In embracing a darker, more stripped-down sound on 1993’s Counterparts, Rush weren’t so much aping prevailing trends as getting back to basics, specifically the snarling power-trio sound they’d favored on early classics like 2112, before they’d taken a synth-poppy turn in the Eighties. “When Alex [Lifeson] and I started writing this record, we kind of looked at these mountains of synthesizers that were being brought into the writing room, and we kinda had this reaction; it was almost like an allergic reaction: ‘I think it’s time maybe we stepped back from this stuff,’ ” Geddy Lee said at the time. Director Samuel Bayer matched the burly, driving riffs of lead single “Stick It Out” with a video that checked all the alt-rock boxes: moody red-and-blue lighting, spooky strobe effects, and inexplicable scenes of a tied-up man struggling to free himself from a chair. Dated-on-arrival visuals aside, the song didn’t come off as a shameless plea for legitimacy, simply because Rush had mined similar musical territory years earlier — and could still pull it off convincingly as of ’93.

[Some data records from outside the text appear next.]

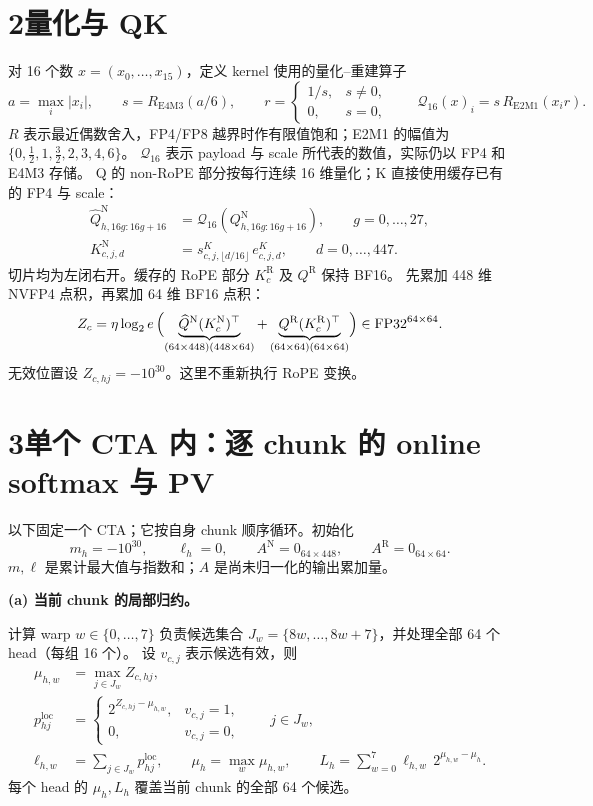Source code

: \documentclass[UTF8,fontset=fandol,a4paper,10pt]{ctexart}
\newcommand{\FP}{\mathrm{FP32}}
\newcommand{\Qnt}{\mathcal{Q}_{16}}
\newcommand{\N}{\mathrm{N}}
\newcommand{\R}{\mathrm{R}}
\begin{document}
\section*{2\quad 量化与 QK}

对 16 个数 $x=(x_0,\ldots,x_{15})$，定义 kernel 使用的量化--重建算子
\[
  a=\max_i|x_i|,\qquad s=R_{\mathrm{E4M3}}(a/6),\qquad
  r=\begin{cases}1/s,&s\ne0,\\0,&s=0,\end{cases}
  \qquad \Qnt(x)_i=s\,R_{\mathrm{E2M1}}(x_i r).
\]
$R$ 表示最近偶数舍入，FP4/FP8 越界时作有限值饱和；E2M1 的幅值为
$\{0,\tfrac12,1,\tfrac32,2,3,4,6\}$。
$\Qnt$ 表示 payload 与 scale 所代表的数值，实际仍以 FP4 和 E4M3 存储。
Q 的 non-RoPE 部分按每行连续 16 维量化；K 直接使用缓存已有的 FP4 与 scale：
\begin{align*}
  \widehat Q^{\N}_{h,16g:16g+16}
    &=\Qnt(Q^{\N}_{h,16g:16g+16}),\qquad g=0,\ldots,27,\\
  K^{\N}_{c,j,d}
    &=s^K_{c,j,\lfloor d/16\rfloor}\,e^K_{c,j,d},\qquad d=0,\ldots,447.
\end{align*}
切片均为左闭右开。缓存的 RoPE 部分 $K_c^{\R}$ 及 $Q^{\R}$ 保持 BF16。
先累加 448 维 NVFP4 点积，再累加 64 维 BF16 点积：
\[
  Z_c=\eta\log_2e\,
  \Bigl(
    \underbrace{\widehat Q^{\N}(K_c^{\N})^\top}_{(64\times448)(448\times64)}
    +\underbrace{Q^{\R}(K_c^{\R})^\top}_{(64\times64)(64\times64)}
  \Bigr)\in\FP^{64\times64}.
\]
无效位置设 $Z_{c,hj}=-10^{30}$。这里不重新执行 RoPE 变换。

\section*{3\quad 单个 CTA 内：逐 chunk 的 online softmax 与 PV}

以下固定一个 CTA；它按自身 chunk 顺序循环。初始化
\[
  m_h=-10^{30},\qquad \ell_h=0,\qquad
  A^{\N}=0_{64\times448},\qquad A^{\R}=0_{64\times64}.
\]
$m,\ell$ 是累计最大值与指数和；$A$ 是尚未归一化的输出累加量。

\textbf{(a) 当前 chunk 的局部归约。}

计算 warp $w\in\{0,\ldots,7\}$ 负责候选集合
$J_w=\{8w,\ldots,8w+7\}$，并处理全部 64 个 head（每组 16 个）。
设 $v_{c,j}$ 表示候选有效，则
\begin{align*}
  \mu_{h,w}&=\max_{j\in J_w} Z_{c,hj},\\
  p^{\mathrm{loc}}_{hj}&=
    \begin{cases}2^{Z_{c,hj}-\mu_{h,w}},&v_{c,j}=1,\\0,&v_{c,j}=0,\end{cases}
    \qquad j\in J_w,\\
  \ell_{h,w}&=\sum_{j\in J_w}p^{\mathrm{loc}}_{hj},\qquad
  \mu_h=\max_w\mu_{h,w},\qquad
  L_h=\sum_{w=0}^{7}\ell_{h,w}\,2^{\mu_{h,w}-\mu_h}.
\end{align*}
每个 head 的 $\mu_h,L_h$ 覆盖当前 chunk 的全部 64 个候选。
\end{document}
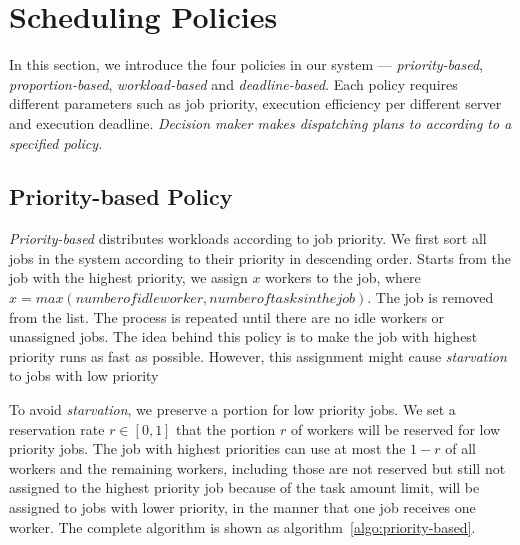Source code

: \section{Scheduling Policies}\label{sec:policy}

In this section, we introduce the four policies in our system ---
\emph{priority-based}, \emph{proportion-based}, \emph{workload-based}
and \emph{deadline-based}.
Each policy requires different parameters such as job priority,
execution efficiency per different server and execution deadline.
\em{Decision maker} makes dispatching plans to according to a specified
policy.



\subsection{Priority-based Policy}	%

\emph{Priority-based} distributes workloads according to job priority. 
We first sort all jobs in the system according to their priority in 
descending order.
Starts from the job with the highest priority, we assign $x$ workers to
the job, where $x = max(number of idle worker, number of tasks in the 
job)$.
The job is removed from the list.
The process is repeated until there are no idle workers or unassigned 
jobs.
The idea behind this policy is to make the job with highest priority 
runs as fast as possible.
However, this assignment might cause \emph{starvation} to jobs with 
low priority

To avoid \emph{starvation}, we preserve a portion for low priority jobs.
We set a reservation rate $r \in [0,1]$ that the portion $r$ of workers
will be reserved for low priority jobs.
The job with highest priorities can use at most the $1-r$ of all workers
and the remaining workers, including those are not reserved but still not
assigned to the highest priority job because of the task amount limit,
will be assigned to jobs with lower priority, in the manner that one job
receives one worker.
The complete algorithm is shown as algorithm~\ref{algo:priority-based}.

DC Talk, “Jesus Freak” (1995)

Originally a Christian hip-hop trio, DC Talk attracted disciples with verses like “I got a reason to rap, ’cause my god is king” on “Spinnin’ Round,” and, “My god is doing a brand-new thing but since time began, He remains the same” on “Nu Thang.” And they were incredibly successful, earning gold and platinum plaques, by virtue of being the Only Rap Group Mom Will Let Me Listen To. But they never sold so many records as when they became the Only Grunge Band Mom Will Let Me Listen To on their 1995 album, Jesus Freak. “Does it make me a stranger that my best friend was born in a manger?” they ponder before a Jerry Cantrell–like guitar solo on the title track. The combination of cutting guitars, personal lyrics about religious identity crises, and, naturally, a dash of holy hip-hop turned out to be a divine formula: the album went double platinum.